The initial setup for each of the examples is as follows:
- a primary database (host1)
- a principal standby (host2)
- two auxiliary standbys (host3 and host4)
All of the databases are called hadr_db. The primary and principal
standby have their synchronization mode set to SYNC and the standbys
have theirs set to SUPERASYNC.
A principal standby takes over gracefully
(role switch)
The DBA performs a takeover on the principal
standby by issuing the following command on host2:
DB2 TAKEOVER HADR ON DB hadr_db
After
the takeover is completed successfully, host2 becomes the new primary
and host1, which is the first entry in the
hadr_target_list of
host2 (as shown in
Table 1),
becomes its principal standby. Their sync mode is SYNC mode because
host2 is configured with an
hadr_syncmode of
SYNC. The auxiliary standby targets, host3 and host4, have their
hadr_remote_host and
hadr_remote_svc pointing
at the old primary, host1, but are automatically redirected to the
new primary, host2. In this redirection, host3 and host4 update (persistently)
their
hadr_remote_host,
hadr_remote_svc,
and
hadr_remote_inst configuration parameters.
They reconnect to host2 as auxiliary standbys, and are told by host2
to use an effective synchronization mode of SUPERASYNC (regardless
of what they have locally configured for
hadr_syncmode).
They do not update their settings for
hadr_syncmode persistently.
The configuration for each database is shown in
Table 2.
Table 2. Configuration values for each HADR
database after a role switch. Rows 3 to 5 in columns 4
and 5 have been bolded to show that they have been auto-reconfiguredConfiguration parameter |
Host1 |
Host2 |
Host3 |
Host4 |
hadr_target_list |
host2:40|host3:41|host4:42 |
host1:10|host3:41|host4:42 |
host2:40|host1:10|host4:42 |
host2:40|host1:10|host3:41 |
hadr_remote_host |
host2 |
host1 |
host2 |
host2 |
hadr_remote_svc |
40 |
10 |
40 |
40 |
hadr_remote_inst |
dbinst2 |
dbinst1 |
dbinst2 |
dbinst2 |
hadr_local_host |
host1 |
host2 |
host3 |
host4 |
hadr_local_svc |
10 |
40 |
41 |
42 |
Configured hadr_syncmode |
SYNC |
SYNC |
SUPERASYNC |
SUPERASYNC |
Effective hadr_syncmode |
SYNC |
n/a |
SUPERASYNC |
SUPERASYNC |
Note: A number of values are not updated for the following
reasons
- Because host2 already has its hadr_remote_host and hadr_remote_svc configuration
parameters pointing at its principal standby, host1, these values
are not updated on host2.
- Because host1 already has its hadr_remote_host and hadr_remote_svc configuration
parameters pointing at the new primary, these values are not updated
on host1.
- Because host1's operational synchronization mode is SYNC and host3
and host4's operational synchronization modes are SUPERASYNC, there
is no change for the effective synchronization mode.

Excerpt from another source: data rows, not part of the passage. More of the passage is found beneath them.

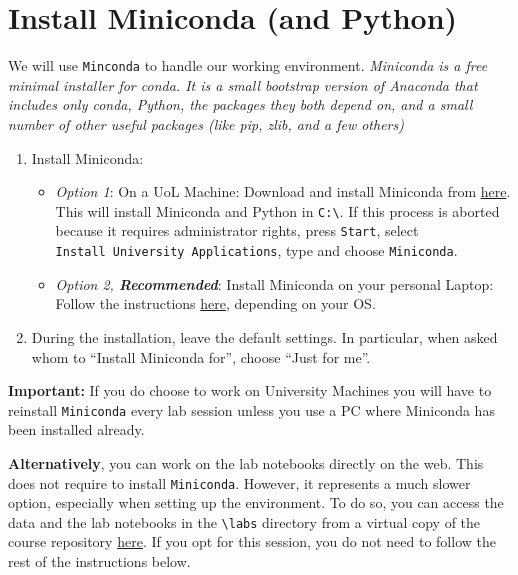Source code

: \documentclass[
  letterpaper,
  DIV=11,
  numbers=noendperiod]{scrreprt}
\providecommand{\tightlist}{%
  \setlength{\itemsep}{0pt}\setlength{\parskip}{0pt}}\usepackage{longtable,booktabs,array}
\begin{document}
\section*{Install Miniconda (and
Python)}\label{install-miniconda-and-python}


We will use \texttt{Minconda} to handle our working environment.
\emph{Miniconda is a free minimal installer for conda. It is a small
bootstrap version of Anaconda that includes only conda, Python, the
packages they both depend on, and a small number of other useful
packages (like pip, zlib, and a few others)}

\begin{enumerate}
\def\labelenumi{\arabic{enumi}.}
\tightlist
\item
  Install Miniconda:

  \begin{itemize}
  \tightlist
  \item
    \emph{Option 1}: On a UoL Machine: Download and install Miniconda
    from
    \href{https://repo.anaconda.com/miniconda/Miniconda3-latest-Windows-x86_64.exe}{here}.
    This will install Miniconda and Python in
    \texttt{C:\textbackslash{}}. If this process is aborted because it
    requires administrator rights, press \texttt{Start}, select
    \texttt{Install\ University\ Applications}, type and choose
    \texttt{Miniconda}.
  \item
    \emph{Option 2, \textbf{Recommended}}: Install Miniconda on your
    personal Laptop: Follow the instructions
    \href{https://docs.conda.io/projects/miniconda/en/latest/miniconda-install.html}{here},
    depending on your OS.
  \end{itemize}
\item
  During the installation, leave the default settings. In particular,
  when asked whom to ``Install Miniconda for'', choose ``Just for me''.
\end{enumerate}

\textbf{Important:} If you do choose to work on University Machines you
will have to reinstall \texttt{Miniconda} every lab session unless you
use a PC where Miniconda has been installed already.

\textbf{Alternatively}, you can work on the lab notebooks directly on
the web. This does not require to install \texttt{Miniconda}. However,
it represents a much slower option, especially when setting up the
environment. To do so, you can access the data and the lab notebooks in
the \texttt{\textbackslash{}labs} directory from a virtual copy of the
course repository
\href{https://mybinder.org/v2/gh/GDSL-UL/wma/HEAD}{here}. If you opt for
this session, you do not need to follow the rest of the instructions
below.
\end{document}
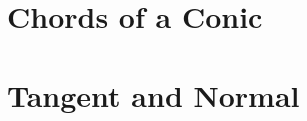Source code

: \documentclass[11pt]{book}
\begin{document}
\section{ Chords of a Conic}

\section{ Tangent and Normal}

\fi
%

%
%
%
\latexprintindex
\end{document}
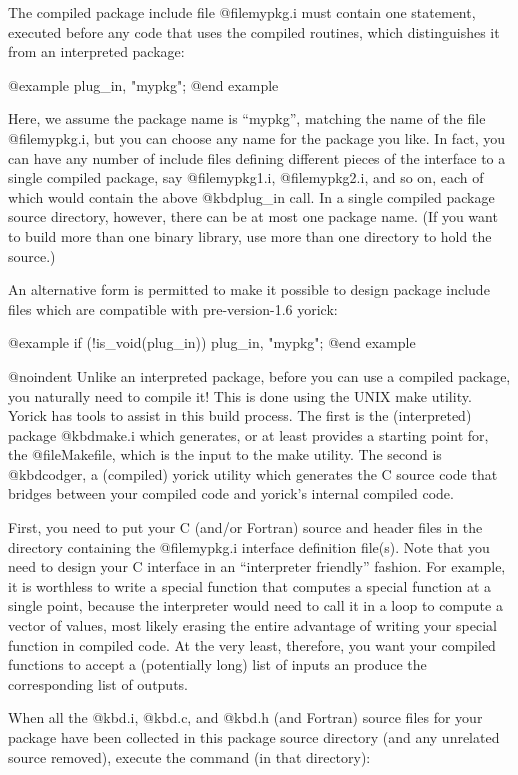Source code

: The compiled package include file @file{mypkg.i} must contain one
statement, executed before any code that uses the compiled routines,
which distinguishes it from an interpreted package:

@example
plug_in, "mypkg";
@end example

Here, we assume the package name is ``mypkg'', matching the name of
the file @file{mypkg.i}, but you can choose any name for the package
you like.  In fact, you can have any number of include files defining
different pieces of the interface to a single compiled package, say
@file{mypkg1.i}, @file{mypkg2.i}, and so on, each of which would
contain the above @kbd{plug_in} call.  In a single compiled package
source directory, however, there can be at most one package name.  (If
you want to build more than one binary library, use more than one
directory to hold the source.)

An alternative form is permitted to make it possible to design package
include files which are compatible with pre-version-1.6 yorick:

@example
if (!is_void(plug_in)) plug_in, "mypkg";
@end example

@noindent
Unlike an interpreted package, before you can use a compiled package,
you naturally need to compile it!  This is done using the UNIX make
utility.  Yorick has tools to assist in this build process.  The first
is the (interpreted) package @kbd{make.i} which generates, or at least
provides a starting point for, the @file{Makefile}, which is the input
to the make utility.  The second is @kbd{codger}, a (compiled) yorick
utility which generates the C source code that bridges between your
compiled code and yorick's internal compiled code.

First, you need to put your C (and/or Fortran) source and header files
in the directory containing the @file{mypkg.i} interface definition
file(s).  Note that you need to design your C interface in an
``interpreter friendly'' fashion.  For example, it is worthless to
write a special function that computes a special function at a single
point, because the interpreter would need to call it in a loop to
compute a vector of values, most likely erasing the entire advantage
of writing your special function in compiled code.  At the very least,
therefore, you want your compiled functions to accept a (potentially
long) list of inputs an produce the corresponding list of outputs.

When all the @kbd{.i}, @kbd{.c}, and @kbd{.h} (and Fortran) source
files for your package have been collected in this package source
directory (and any unrelated source removed), execute the command
(in that directory):

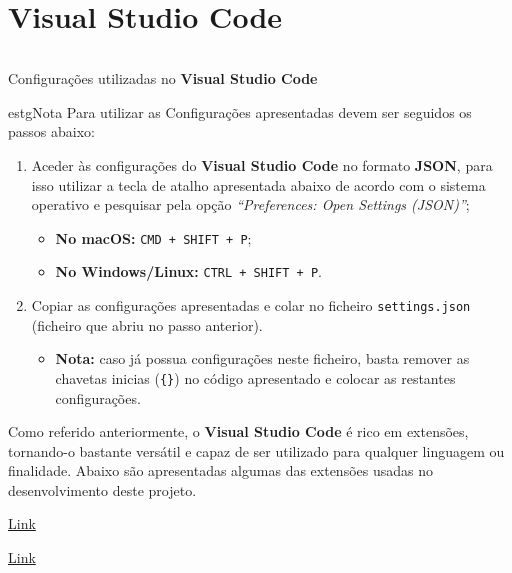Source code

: \section*{\textbf{Visual Studio Code}}
\label{vscodeConfigs}


\begin{longlisting}
	\inputminted{json}{code/vscode-settings.json}
	\caption{Configurações utilizadas no \textbf{Visual Studio Code}}
\end{longlisting}

\begin{mybox}{estg}{Nota}
	Para utilizar as Configurações apresentadas devem ser seguidos os passos abaixo:

	\begin{enumerate}
		\item Aceder às configurações do \textbf{Visual Studio Code} no formato \textbf{JSON}, para isso utilizar a tecla de atalho apresentada abaixo de acordo com o sistema operativo e pesquisar pela opção \textit{``Preferences: Open Settings (JSON)''};
		\begin{itemize}
			\item \textbf{No macOS:} \texttt{CMD + SHIFT + P};
			\item \textbf{No Windows/Linux:} \texttt{CTRL + SHIFT + P}.
		\end{itemize}
		\item Copiar as configurações apresentadas e colar no ficheiro \texttt{settings.json} (ficheiro que abriu no passo anterior).
		\begin{itemize}
			\item \textbf{Nota:} caso já possua configurações neste ficheiro, basta remover as chavetas inicias (\verb|{}|) no código apresentado e colocar as restantes configurações.
		\end{itemize}
	\end{enumerate}
\end{mybox}


Como referido anteriormente, o \textbf{Visual Studio Code} é rico em extensões, tornando-o bastante versátil e capaz de ser utilizado para qualquer linguagem ou finalidade. Abaixo são apresentadas algumas das extensões usadas no desenvolvimento deste projeto.

\begin{minipage}[t]{0.5\textwidth}
	\centering
	
	\href{https://marketplace.visualstudio.com/items?itemName=dsznajder.es7-react-js-snippets}{Link}
\end{minipage}
\begin{minipage}[t]{0.5\textwidth}
	\centering
	
	\href{https://marketplace.visualstudio.com/items?itemName=steoates.autoimport}{Link}
\end{minipage}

An auxiliary standby takes over by force
(failover)
A widespread power outage in City A results in
the primary (host1) becoming unavailable. Normally, the principal
standby (host2) which is in SYNC mode would be the best candidate
for taking over and becoming the new primary, but the power outage
means that host2 is momentarily unavailable as well. The DBA queries
the two auxiliary standbys to determine which one has the most log
data:
db2pd -hadr -db hadr_db | grep 'PRIMARY_LOG_FILE,PAGE,POS|STANDBY_LOG_FILE,PAGE,POS'
The
DBA determines that host3 is the most up to date (although it is still
a little behind in log replay) and picks that host as the new primary:
DB2 TAKEOVER HADR ON DB hadr_db BY FORCE
After
the takeover is completed successfully, host3 becomes the new primary.
Meanwhile, host2 becomes available again. host3 informs host2 and
host4 that it is now the primary. On host3, the values for
hadr_remote_host,
hadr_remote_svc,
and
hadr_remote_inst are reconfigured to point
to host2, which is the principal standby because it is the first entry
in the
hadr_target_list on host3. On host2, the
synchronization mode is reconfigured to SUPERASYNC because that is
the setting for
hadr_syncmode on host3; in addition,
the
hadr_remote_host,
hadr_remote_svc,
and
hadr_remote_inst are updated (persistently).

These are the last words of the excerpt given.